House Speaker Sexton Says Tennessee "Can Afford" To Reject $2 Billion In Federal Education Funds

  • Tuesday, May 16, 2023
  • Hannah Campbell
House Speaker Cameron Sexton
House Speaker Cameron Sexton

House Speaker Cameron Sexton continues to muse about rejecting $2 billion in federal funding for education. After revealing the idea in February, he proposed a task force to make a feasibility recommendation by Dec. 1 this year.

“Our state can afford not to take federal education dollars,” Rep. Sexton told Hamilton County Republican Women Tuesday. “We would have total control of what we teach in the schools.”

Tennessee would be the first state ever to reject the money, and Rep. Sexton suggested that Tennessee has been first a lot lately, and other states have been following.

Rep. Sexton said that Tennessee is “leading the country,” with the “best economy” in the 50 states. “Our limitation is the federal government,” he said.

“These blue states do not like it,” he said, acknowledging the trend of voters to identify as “conservative” or “progressive,” not Republican or Democrat.

As the California state legislature votes to raise the debt ceiling from $23 billion to $32 billion, he said, Tennessee’s current budget cuts $407 million in taxes while halting sales tax on groceries for three months later this year. Tennessee’s rainy-day fund is in the billions.

Rep. Sexton said that the Republican-controlled General Assembly and the Caucus will not support “red flag” laws to limit gun sales in the upcoming August special session. He said the state would go far if it first enforced its existing laws, including an existing order of protection law regarding mental illness.

But there are loopholes to close, too, he said. Under current law a conservatee cannot own a gun but he can purchase a gun. Mental health histories and violent crime histories of juveniles are wiped clean at 19 years old, he said, and some important incidents may be just a few months old.

Rep. Sexton said that the Tennessee Bureau of Investigation has a 200,000-case data entry backlog, or 12 years’ worth of data that might keep dangerous people from buying guns. He speculated that people like the Covenant School shooter could be listed in this backlog.

“I’m not going to mention her name because it’s not worth it,” he said.

This year’s budget funds an armed school resource officer in every Tennessee school, public or private. He said children should be safe “anywhere they go.”

“It shouldn’t matter if they’re in public or private school,” he said. SROs build relationships with students and prevent tragedy, he said.

“They become fabric of that school,” he said.

The budget also doubles funding for behavioral health care in schools, and Rep. Sexton proposed that mental health care be offered in schools as well. If schools have rejected federal money, they will have more local power to resist a federal agenda, he said.

Rep. Sexton predicted that young people’s stress and anxiety brought on by the pandemic will be “huge” during the next 10 years.

“I think that there are a lot of things that we can do,” he said.

Rep. Sexton praised the Truth in Sentencing law of 2022, which requires some violent criminals to serve their full sentences without possibility of parole or early release.

He said the Memphis man who murdered runner Eliza Fletcher should have been in jail at the time, but a good credit system allowed him early release.

Rep. Sexton said he would like to build Tennessee Colleges of Applied Technology onsite at jails to help prisoners prepare for release. He said vocational job training and housing are better versions of rehabilitation programming. His own Crossville constituents tell him, “Just don’t send me home,” so they can break the cycle, he said.

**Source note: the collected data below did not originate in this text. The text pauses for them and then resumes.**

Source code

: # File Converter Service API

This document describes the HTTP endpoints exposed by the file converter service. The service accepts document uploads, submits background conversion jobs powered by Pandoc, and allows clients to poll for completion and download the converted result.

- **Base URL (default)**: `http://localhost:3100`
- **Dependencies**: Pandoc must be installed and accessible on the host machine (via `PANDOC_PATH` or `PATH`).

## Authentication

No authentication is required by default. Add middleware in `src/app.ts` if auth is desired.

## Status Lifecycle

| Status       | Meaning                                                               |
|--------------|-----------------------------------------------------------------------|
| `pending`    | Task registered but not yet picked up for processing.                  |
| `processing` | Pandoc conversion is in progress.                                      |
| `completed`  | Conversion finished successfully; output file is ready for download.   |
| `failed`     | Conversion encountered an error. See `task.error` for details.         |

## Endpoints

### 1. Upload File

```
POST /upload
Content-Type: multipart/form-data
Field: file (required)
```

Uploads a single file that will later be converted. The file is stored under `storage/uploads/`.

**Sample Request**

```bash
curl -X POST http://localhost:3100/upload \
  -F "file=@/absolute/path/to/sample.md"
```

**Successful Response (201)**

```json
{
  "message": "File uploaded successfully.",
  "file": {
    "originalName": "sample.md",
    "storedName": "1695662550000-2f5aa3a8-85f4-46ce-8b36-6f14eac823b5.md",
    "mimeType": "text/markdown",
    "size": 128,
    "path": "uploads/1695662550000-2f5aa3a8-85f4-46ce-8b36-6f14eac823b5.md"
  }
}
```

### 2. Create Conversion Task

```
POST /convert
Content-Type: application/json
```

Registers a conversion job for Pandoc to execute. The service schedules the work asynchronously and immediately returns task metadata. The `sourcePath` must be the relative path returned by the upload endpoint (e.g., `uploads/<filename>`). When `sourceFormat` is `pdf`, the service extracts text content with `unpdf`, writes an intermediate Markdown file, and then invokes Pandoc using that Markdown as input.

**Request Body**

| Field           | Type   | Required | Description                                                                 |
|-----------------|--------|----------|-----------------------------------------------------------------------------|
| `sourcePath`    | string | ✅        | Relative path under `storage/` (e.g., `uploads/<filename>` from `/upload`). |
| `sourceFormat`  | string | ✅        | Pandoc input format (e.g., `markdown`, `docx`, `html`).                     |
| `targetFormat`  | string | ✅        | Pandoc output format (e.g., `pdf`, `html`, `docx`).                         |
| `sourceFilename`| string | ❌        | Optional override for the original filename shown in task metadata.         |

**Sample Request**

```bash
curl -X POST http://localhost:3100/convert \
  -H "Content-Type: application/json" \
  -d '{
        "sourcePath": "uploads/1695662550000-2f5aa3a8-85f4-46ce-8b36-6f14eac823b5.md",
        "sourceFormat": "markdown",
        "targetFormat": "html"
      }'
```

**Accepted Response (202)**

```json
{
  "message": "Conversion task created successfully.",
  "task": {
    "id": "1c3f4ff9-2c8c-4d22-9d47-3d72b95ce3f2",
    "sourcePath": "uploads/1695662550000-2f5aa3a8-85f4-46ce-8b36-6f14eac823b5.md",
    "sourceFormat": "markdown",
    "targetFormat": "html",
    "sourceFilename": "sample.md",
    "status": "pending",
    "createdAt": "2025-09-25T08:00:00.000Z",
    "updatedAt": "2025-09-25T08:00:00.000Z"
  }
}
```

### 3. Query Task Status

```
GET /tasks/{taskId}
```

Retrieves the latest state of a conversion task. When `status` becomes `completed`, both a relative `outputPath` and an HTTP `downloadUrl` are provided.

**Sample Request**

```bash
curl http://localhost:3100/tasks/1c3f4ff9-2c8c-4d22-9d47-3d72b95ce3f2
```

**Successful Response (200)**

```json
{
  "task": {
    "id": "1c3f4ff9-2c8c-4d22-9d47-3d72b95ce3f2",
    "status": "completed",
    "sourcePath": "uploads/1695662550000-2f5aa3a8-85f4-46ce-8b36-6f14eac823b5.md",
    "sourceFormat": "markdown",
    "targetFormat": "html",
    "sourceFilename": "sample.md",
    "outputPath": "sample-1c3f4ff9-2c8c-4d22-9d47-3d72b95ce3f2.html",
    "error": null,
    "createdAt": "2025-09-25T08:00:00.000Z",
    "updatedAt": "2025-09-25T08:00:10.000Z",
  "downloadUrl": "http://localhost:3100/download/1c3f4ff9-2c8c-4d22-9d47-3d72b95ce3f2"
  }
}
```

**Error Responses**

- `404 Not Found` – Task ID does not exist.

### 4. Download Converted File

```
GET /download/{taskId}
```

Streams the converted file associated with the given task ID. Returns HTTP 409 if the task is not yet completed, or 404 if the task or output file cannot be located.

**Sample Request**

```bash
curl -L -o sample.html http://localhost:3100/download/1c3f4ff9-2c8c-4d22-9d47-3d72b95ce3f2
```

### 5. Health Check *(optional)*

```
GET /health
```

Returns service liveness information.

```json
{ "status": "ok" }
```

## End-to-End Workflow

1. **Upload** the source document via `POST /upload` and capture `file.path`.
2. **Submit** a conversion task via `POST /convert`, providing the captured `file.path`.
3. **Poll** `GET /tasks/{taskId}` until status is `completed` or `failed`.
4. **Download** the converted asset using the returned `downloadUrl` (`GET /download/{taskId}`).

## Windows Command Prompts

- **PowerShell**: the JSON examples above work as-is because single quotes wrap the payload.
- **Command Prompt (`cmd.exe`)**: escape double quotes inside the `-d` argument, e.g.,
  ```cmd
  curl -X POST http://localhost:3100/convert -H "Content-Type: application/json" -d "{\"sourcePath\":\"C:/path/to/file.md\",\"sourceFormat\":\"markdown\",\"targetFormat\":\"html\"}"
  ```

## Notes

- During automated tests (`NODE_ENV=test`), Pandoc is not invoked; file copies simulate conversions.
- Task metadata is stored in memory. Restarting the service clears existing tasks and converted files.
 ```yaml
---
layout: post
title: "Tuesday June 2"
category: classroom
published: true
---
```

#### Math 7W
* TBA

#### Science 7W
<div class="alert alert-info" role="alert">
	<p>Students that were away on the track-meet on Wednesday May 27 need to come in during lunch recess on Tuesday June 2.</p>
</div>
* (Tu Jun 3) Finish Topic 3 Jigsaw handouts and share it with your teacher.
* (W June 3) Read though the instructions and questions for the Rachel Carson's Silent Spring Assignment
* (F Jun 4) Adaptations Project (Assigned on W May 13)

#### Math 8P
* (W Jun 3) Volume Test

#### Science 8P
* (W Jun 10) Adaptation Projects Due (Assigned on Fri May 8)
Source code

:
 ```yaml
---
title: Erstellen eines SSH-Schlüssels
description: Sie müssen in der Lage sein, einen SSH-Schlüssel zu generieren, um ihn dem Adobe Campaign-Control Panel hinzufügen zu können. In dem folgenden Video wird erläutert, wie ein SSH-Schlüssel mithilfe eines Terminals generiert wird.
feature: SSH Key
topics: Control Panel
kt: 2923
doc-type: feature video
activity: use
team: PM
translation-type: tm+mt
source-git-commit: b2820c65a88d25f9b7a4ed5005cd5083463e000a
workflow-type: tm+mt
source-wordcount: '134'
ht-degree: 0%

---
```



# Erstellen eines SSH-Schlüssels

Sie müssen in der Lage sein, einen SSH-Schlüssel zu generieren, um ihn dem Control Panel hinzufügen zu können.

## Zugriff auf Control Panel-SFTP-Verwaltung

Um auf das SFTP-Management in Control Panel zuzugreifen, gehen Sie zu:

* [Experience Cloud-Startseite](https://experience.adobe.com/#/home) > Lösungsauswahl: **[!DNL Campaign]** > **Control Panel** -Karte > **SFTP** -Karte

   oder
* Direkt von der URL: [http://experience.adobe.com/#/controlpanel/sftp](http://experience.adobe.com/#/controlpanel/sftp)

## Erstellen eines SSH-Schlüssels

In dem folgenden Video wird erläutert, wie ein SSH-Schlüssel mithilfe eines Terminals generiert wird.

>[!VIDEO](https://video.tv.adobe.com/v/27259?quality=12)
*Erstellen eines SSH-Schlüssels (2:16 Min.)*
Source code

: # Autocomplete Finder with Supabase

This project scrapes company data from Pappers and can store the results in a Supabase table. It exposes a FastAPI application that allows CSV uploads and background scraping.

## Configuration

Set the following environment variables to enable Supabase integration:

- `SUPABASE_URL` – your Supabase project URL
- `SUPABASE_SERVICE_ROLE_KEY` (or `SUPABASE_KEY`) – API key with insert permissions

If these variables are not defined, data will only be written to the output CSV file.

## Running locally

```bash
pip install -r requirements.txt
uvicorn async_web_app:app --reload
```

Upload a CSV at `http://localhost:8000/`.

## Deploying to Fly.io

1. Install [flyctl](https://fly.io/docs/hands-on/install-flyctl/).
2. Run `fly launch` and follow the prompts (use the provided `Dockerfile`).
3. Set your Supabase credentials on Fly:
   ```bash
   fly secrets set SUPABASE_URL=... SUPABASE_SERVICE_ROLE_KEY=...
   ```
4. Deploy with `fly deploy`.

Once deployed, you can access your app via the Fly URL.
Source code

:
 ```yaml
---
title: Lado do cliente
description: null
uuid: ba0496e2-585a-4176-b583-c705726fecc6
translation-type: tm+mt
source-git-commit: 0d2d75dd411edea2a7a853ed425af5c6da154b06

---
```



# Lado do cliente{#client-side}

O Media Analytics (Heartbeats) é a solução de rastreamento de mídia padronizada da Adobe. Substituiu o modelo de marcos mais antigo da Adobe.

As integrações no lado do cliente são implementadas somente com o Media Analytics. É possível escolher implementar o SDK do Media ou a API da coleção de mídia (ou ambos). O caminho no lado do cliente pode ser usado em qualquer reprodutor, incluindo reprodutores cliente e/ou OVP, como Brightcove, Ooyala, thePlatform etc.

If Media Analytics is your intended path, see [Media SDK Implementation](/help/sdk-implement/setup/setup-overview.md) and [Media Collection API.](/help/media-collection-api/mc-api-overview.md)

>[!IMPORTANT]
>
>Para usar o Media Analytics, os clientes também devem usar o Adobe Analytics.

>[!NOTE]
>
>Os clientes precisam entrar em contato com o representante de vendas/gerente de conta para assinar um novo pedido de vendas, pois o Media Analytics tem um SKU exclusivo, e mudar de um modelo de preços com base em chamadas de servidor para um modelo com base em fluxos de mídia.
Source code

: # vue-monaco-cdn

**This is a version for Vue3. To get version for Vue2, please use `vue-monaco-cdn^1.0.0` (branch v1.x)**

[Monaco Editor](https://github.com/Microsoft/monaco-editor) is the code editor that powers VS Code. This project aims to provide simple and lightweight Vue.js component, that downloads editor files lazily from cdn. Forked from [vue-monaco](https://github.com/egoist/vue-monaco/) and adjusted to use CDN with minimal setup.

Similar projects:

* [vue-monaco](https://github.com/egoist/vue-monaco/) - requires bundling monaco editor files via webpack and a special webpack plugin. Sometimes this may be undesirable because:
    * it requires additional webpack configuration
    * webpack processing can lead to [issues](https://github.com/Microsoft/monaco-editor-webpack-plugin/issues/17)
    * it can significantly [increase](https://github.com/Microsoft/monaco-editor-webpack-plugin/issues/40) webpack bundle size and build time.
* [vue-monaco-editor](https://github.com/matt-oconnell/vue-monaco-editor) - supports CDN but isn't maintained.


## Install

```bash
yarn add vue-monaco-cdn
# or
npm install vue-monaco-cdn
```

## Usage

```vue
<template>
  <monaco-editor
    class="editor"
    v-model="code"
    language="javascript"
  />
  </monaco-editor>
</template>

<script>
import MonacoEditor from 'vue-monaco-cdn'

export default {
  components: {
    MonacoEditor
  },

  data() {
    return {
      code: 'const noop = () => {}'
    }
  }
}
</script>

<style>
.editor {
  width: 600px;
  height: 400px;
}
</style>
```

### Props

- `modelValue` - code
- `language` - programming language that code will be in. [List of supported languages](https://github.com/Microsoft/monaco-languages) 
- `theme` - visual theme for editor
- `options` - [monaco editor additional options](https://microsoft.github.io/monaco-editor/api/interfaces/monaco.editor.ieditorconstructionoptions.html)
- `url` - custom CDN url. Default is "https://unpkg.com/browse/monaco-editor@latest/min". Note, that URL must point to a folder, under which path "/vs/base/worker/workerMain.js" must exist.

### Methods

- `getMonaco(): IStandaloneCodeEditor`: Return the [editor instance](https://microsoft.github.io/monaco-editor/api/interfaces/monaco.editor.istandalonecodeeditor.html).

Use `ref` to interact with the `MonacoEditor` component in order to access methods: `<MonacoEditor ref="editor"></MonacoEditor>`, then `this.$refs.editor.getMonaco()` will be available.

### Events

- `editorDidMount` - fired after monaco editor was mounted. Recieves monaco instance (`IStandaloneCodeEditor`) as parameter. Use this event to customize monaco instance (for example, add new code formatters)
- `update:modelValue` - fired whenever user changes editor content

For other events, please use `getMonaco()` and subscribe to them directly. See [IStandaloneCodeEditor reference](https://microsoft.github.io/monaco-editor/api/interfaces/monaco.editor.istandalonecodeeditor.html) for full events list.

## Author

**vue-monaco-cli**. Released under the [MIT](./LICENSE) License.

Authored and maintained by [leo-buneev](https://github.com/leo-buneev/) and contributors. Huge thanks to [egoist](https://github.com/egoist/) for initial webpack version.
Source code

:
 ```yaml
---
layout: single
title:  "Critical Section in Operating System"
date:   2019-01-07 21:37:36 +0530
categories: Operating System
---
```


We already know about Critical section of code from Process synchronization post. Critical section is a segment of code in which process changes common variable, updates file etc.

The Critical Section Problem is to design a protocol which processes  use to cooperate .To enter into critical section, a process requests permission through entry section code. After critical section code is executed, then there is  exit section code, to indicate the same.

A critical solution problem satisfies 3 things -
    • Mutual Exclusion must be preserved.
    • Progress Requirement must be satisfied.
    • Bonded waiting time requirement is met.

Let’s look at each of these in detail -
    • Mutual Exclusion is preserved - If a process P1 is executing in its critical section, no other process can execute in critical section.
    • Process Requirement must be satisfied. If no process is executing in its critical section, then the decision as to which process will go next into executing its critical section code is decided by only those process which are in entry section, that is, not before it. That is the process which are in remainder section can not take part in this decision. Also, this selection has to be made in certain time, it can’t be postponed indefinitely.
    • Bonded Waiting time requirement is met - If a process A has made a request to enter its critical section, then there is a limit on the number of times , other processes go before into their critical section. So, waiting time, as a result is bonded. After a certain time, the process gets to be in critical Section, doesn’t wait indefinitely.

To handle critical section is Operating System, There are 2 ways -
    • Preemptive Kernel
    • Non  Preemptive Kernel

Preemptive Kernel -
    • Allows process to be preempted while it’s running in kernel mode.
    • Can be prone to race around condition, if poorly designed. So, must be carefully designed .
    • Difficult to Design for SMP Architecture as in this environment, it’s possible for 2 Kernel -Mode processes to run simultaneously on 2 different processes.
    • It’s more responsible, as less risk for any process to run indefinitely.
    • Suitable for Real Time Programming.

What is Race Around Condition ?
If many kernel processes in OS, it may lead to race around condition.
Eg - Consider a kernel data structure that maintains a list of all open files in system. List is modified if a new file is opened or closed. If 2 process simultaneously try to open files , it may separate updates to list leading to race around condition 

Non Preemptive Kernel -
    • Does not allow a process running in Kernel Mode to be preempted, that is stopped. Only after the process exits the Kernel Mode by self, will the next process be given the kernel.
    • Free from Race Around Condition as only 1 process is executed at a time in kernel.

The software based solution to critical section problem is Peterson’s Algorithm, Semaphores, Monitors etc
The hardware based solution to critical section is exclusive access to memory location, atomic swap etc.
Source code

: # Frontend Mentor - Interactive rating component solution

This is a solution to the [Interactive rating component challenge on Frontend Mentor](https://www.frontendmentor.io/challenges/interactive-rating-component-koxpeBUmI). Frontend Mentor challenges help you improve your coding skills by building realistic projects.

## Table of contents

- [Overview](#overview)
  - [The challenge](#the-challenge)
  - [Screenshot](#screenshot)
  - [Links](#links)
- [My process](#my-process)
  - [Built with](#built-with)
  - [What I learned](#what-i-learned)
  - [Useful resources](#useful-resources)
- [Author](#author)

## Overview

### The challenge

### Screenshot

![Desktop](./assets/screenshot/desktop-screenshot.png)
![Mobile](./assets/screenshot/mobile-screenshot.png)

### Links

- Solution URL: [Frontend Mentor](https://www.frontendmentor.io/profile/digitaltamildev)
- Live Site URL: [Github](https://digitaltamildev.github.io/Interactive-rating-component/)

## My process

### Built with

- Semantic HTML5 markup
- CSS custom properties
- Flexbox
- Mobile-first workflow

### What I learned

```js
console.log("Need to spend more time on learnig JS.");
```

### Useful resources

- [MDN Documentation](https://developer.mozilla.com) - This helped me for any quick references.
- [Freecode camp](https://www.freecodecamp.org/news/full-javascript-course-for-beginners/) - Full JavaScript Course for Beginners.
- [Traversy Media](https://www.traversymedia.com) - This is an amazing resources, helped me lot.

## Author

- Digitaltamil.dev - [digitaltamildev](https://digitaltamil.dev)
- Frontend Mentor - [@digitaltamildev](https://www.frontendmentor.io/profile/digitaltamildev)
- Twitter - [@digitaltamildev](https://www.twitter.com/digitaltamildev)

He has also pushed secret ballots in the unionization process for companies that receive state money. Rep. Sexton said that a company has never unionized in Tennessee with a secret ballot.

If the secret ballot system is good enough for local and federal elections, he said, “it should be good enough for unions.”

Rep. Sexton said the general assembly is working to protect the lives of mothers as well as the lives of their unborn babies.

“You can do both,” he said.

Rep. Sexton closed by saying that if he could do it all over again, he would still vote to expel the Tennessee Three, even though it made some bad press.

“You hope they learn, you hope they change,” he said. “I’m not so sure about these three, but we’ll see.”